Exercise:
Reproduce nothing but the lines from the one containing "广发银行 | 支持 |" to the end of the records below, each exactly as written.

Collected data
- - -

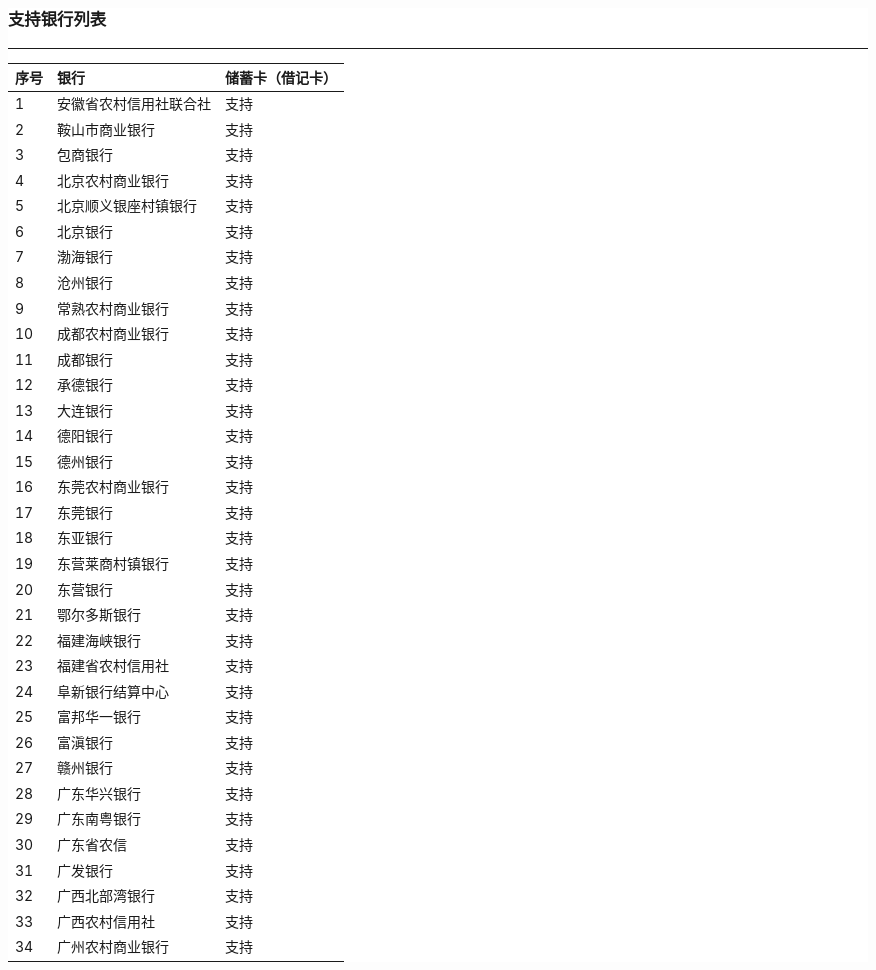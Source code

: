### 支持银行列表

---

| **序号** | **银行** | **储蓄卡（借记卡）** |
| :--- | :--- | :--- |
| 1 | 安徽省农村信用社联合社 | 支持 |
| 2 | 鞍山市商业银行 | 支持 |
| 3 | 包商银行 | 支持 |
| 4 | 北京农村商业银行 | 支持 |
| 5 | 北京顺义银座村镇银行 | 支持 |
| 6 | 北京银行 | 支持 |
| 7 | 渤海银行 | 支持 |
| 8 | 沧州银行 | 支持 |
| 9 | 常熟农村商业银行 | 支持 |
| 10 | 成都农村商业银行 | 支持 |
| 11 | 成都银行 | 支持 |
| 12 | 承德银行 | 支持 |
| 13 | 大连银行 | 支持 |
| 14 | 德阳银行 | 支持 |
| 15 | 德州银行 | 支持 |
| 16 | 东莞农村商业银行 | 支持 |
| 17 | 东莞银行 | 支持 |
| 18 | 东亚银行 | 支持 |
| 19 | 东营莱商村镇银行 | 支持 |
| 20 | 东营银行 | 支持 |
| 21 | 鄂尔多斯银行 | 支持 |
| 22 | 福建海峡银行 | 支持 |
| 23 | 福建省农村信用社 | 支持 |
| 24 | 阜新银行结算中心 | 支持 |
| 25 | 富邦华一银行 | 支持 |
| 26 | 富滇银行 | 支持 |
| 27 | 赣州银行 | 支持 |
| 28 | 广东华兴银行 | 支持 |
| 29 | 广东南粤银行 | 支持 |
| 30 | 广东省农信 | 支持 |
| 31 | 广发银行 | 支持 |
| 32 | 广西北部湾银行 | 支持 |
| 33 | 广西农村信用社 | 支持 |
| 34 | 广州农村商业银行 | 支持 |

- - -

Result of the task:
| 31 | 广发银行 | 支持 |
| 32 | 广西北部湾银行 | 支持 |
| 33 | 广西农村信用社 | 支持 |
| 34 | 广州农村商业银行 | 支持 |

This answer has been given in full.